Hello,
I'm trying to use libunbound (and possibly libldns) to pull out SRV
records. I am not certain how to proceed, based on the documentation
that I could found in the form of man pages, tutorials and doxygen.
Am I correct that libunbound returns RDATA unmodified, and is basically
concerned with the security chain but not the RDATA contents? And so,
that I have to turn to another tool?
I therefore looked at LDNS, but that does not seem to help either. I
don't mind following the RFC (though in the case of SRV it is not
explicit on the wire format) to pull out data, but I would be surprised
if I was to make assumptions about the structure of hosts, especially
because it may point back into a DNS packet. Is this really how it is
done though? Then, should I assume the data[i]/len[i] to be pointers
into the frame, and compute offsets manually?
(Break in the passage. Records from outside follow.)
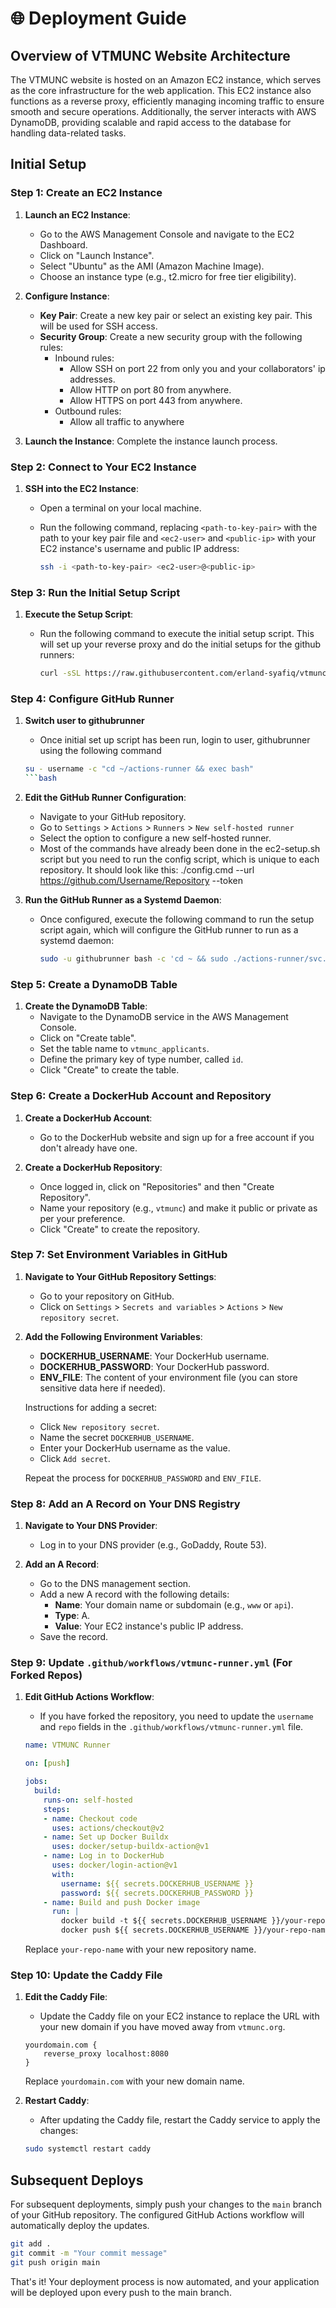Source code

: # 🌐 Deployment Guide

## Overview of VTMUNC Website Architecture
The VTMUNC website is hosted on an Amazon EC2 instance, which serves as the core infrastructure for the web application. This EC2 instance also functions as a reverse proxy, efficiently managing incoming traffic to ensure smooth and secure operations. Additionally, the server interacts with AWS DynamoDB, providing scalable and rapid access to the database for handling data-related tasks.

## Initial Setup

### Step 1: Create an EC2 Instance

1. **Launch an EC2 Instance**:
    - Go to the AWS Management Console and navigate to the EC2 Dashboard.
    - Click on "Launch Instance".
    - Select "Ubuntu" as the AMI (Amazon Machine Image).
    - Choose an instance type (e.g., t2.micro for free tier eligibility).

2. **Configure Instance**:
    - **Key Pair**: Create a new key pair or select an existing key pair. This will be used for SSH access.
    - **Security Group**: Create a new security group with the following rules:
        * Inbound rules: 
            - Allow SSH on port 22 from only you and your collaborators' ip addresses. 
            - Allow HTTP on port 80 from anywhere. 
            - Allow HTTPS on port 443 from anywhere.
        * Outbound rules: 
            - Allow all traffic to anywhere

3. **Launch the Instance**: Complete the instance launch process.

### Step 2: Connect to Your EC2 Instance

1. **SSH into the EC2 Instance**:
    - Open a terminal on your local machine.
    - Run the following command, replacing `<path-to-key-pair>` with the path to your key pair file and `<ec2-user>` and `<public-ip>` with your EC2 instance's username and public IP address:

      ```bash
      ssh -i <path-to-key-pair> <ec2-user>@<public-ip>
      ```

### Step 3: Run the Initial Setup Script

1. **Execute the Setup Script**:
    - Run the following command to execute the initial setup script. This will set up your reverse proxy and do the initial setups for the github runners:

      ```bash
      curl -sSL https://raw.githubusercontent.com/erland-syafiq/vtmunc/main/aws/ec2-setup.sh | bash
      ```

### Step 4: Configure GitHub Runner

1. **Switch user to githubrunner**
    - Once initial set up script has been run, login to user, githubrunner using the following command
    ```bash
    su - username -c "cd ~/actions-runner && exec bash"
    ```bash

2. **Edit the GitHub Runner Configuration**:
    - Navigate to your GitHub repository.
    - Go to `Settings` > `Actions` > `Runners` > `New self-hosted runner`
    - Select the option to configure a new self-hosted runner.
    - Most of the commands have already been done in the ec2-setup.sh script but you need to run the config script, which is unique to each repository. It should look like this: ./config.cmd --url https://github.com/Username/Repository --token <Token>

3. **Run the GitHub Runner as a Systemd Daemon**:
    - Once configured, execute the following command to run the setup script again, which will configure the GitHub runner to run as a systemd daemon:

      ```bash
      sudo -u githubrunner bash -c 'cd ~ && sudo ./actions-runner/svc.sh install && sudo ./actions-runner/svc.sh start && sudo ./actions-runner/svc.sh status'
      ```

### Step 5: Create a DynamoDB Table

1. **Create the DynamoDB Table**:
    - Navigate to the DynamoDB service in the AWS Management Console.
    - Click on "Create table".
    - Set the table name to `vtmunc_applicants`.
    - Define the primary key of type number, called `id`.
    - Click "Create" to create the table.

### Step 6: Create a DockerHub Account and Repository

1. **Create a DockerHub Account**:
    - Go to the DockerHub website and sign up for a free account if you don't already have one.

2. **Create a DockerHub Repository**:
    - Once logged in, click on "Repositories" and then "Create Repository".
    - Name your repository (e.g., `vtmunc`) and make it public or private as per your preference.
    - Click "Create" to create the repository.

### Step 7: Set Environment Variables in GitHub

1. **Navigate to Your GitHub Repository Settings**:
    - Go to your repository on GitHub.
    - Click on `Settings` > `Secrets and variables` > `Actions` > `New repository secret`.

2. **Add the Following Environment Variables**:
    - **DOCKERHUB_USERNAME**: Your DockerHub username.
    - **DOCKERHUB_PASSWORD**: Your DockerHub password.
    - **ENV_FILE**: The content of your environment file (you can store sensitive data here if needed).

    Instructions for adding a secret:
    - Click `New repository secret`.
    - Name the secret `DOCKERHUB_USERNAME`.
    - Enter your DockerHub username as the value.
    - Click `Add secret`.

    Repeat the process for `DOCKERHUB_PASSWORD` and `ENV_FILE`.

### Step 8: Add an A Record on Your DNS Registry

1. **Navigate to Your DNS Provider**:
    - Log in to your DNS provider (e.g., GoDaddy, Route 53).

2. **Add an A Record**:
    - Go to the DNS management section.
    - Add a new A record with the following details:
        - **Name**: Your domain name or subdomain (e.g., `www` or `api`).
        - **Type**: A.
        - **Value**: Your EC2 instance's public IP address.
    - Save the record.

### Step 9: Update `.github/workflows/vtmunc-runner.yml` (For Forked Repos)

1. **Edit GitHub Actions Workflow**:
    - If you have forked the repository, you need to update the `username` and `repo` fields in the `.github/workflows/vtmunc-runner.yml` file.

    ```yaml
    name: VTMUNC Runner

    on: [push]

    jobs:
      build:
        runs-on: self-hosted
        steps:
        - name: Checkout code
          uses: actions/checkout@v2
        - name: Set up Docker Buildx
          uses: docker/setup-buildx-action@v1
        - name: Log in to DockerHub
          uses: docker/login-action@v1
          with:
            username: ${{ secrets.DOCKERHUB_USERNAME }}
            password: ${{ secrets.DOCKERHUB_PASSWORD }}
        - name: Build and push Docker image
          run: |
            docker build -t ${{ secrets.DOCKERHUB_USERNAME }}/your-repo-name:latest .
            docker push ${{ secrets.DOCKERHUB_USERNAME }}/your-repo-name:latest
    ```

    Replace `your-repo-name` with your new repository name.

### Step 10: Update the Caddy File

1. **Edit the Caddy File**:
    - Update the Caddy file on your EC2 instance to replace the URL with your new domain if you have moved away from `vtmunc.org`.

    ```caddyfile
    yourdomain.com {
        reverse_proxy localhost:8080
    }
    ```

    Replace `yourdomain.com` with your new domain name.

2. **Restart Caddy**:
    - After updating the Caddy file, restart the Caddy service to apply the changes:

    ```bash
    sudo systemctl restart caddy
    ```


## Subsequent Deploys

For subsequent deployments, simply push your changes to the `main` branch of your GitHub repository. The configured GitHub Actions workflow will automatically deploy the updates.

```bash
git add .
git commit -m "Your commit message"
git push origin main
```

That's it! Your deployment process is now automated, and your application will be deployed upon every push to the main branch.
I can hardly believe that this hasn't been tried before 
but as I
said, I can't find the documentation that answers this with clarity. So
any help is welcome, including pointers to documentation that I've
overlooked!
Thanks,
-Rick
Rick,
You can parse the packet returned by ub_result.answer_packet with
ldns_wire2pkt(). For example when res is of type ub_result *, then
if ((s = ldns_wire2pkt(&pkt, res->answer_packet, res->answer_len)))
/* handle error */
else if (!(rrs = ldns_pkt_answer(pkt)))
/* handle error */
else for (i = 0; i < ldns_rr_list_rr_count(rrs); i++) {
ldns_rr *rr = ldns_rr_list_rr(rrs, i);
if (!rr || ldns_rr_get_type(rr) != LDNS_RR_TYPE_SRV)
continue;
uint16_t priority = ldns_rdf2native_int16(ldns_rr_rdf(rr, 0));
uint16_t weight = ldns_rdf2native_int16(ldns_rr_rdf(rr, 1));
uint16_t port = ldns_rdf2native_int16(ldns_rr_rdf(rr, 2));
ldns_rdf *target = ldns_rr_rdf(rr, 3);
/* Do stuff */
}
Not that it is not safe to use ldns_rdf2native_int16 directly on what
ldns_rr_rdf returns. You should test for NULL first. I just wrote it
so for clarity.
Cheers,
-- Willem
Hi Rick,
Hello,
I'm trying to use libunbound (and possibly libldns) to pull out SRV
records. I am not certain how to proceed, based on the documentation
that I could found in the form of man pages, tutorials and doxygen.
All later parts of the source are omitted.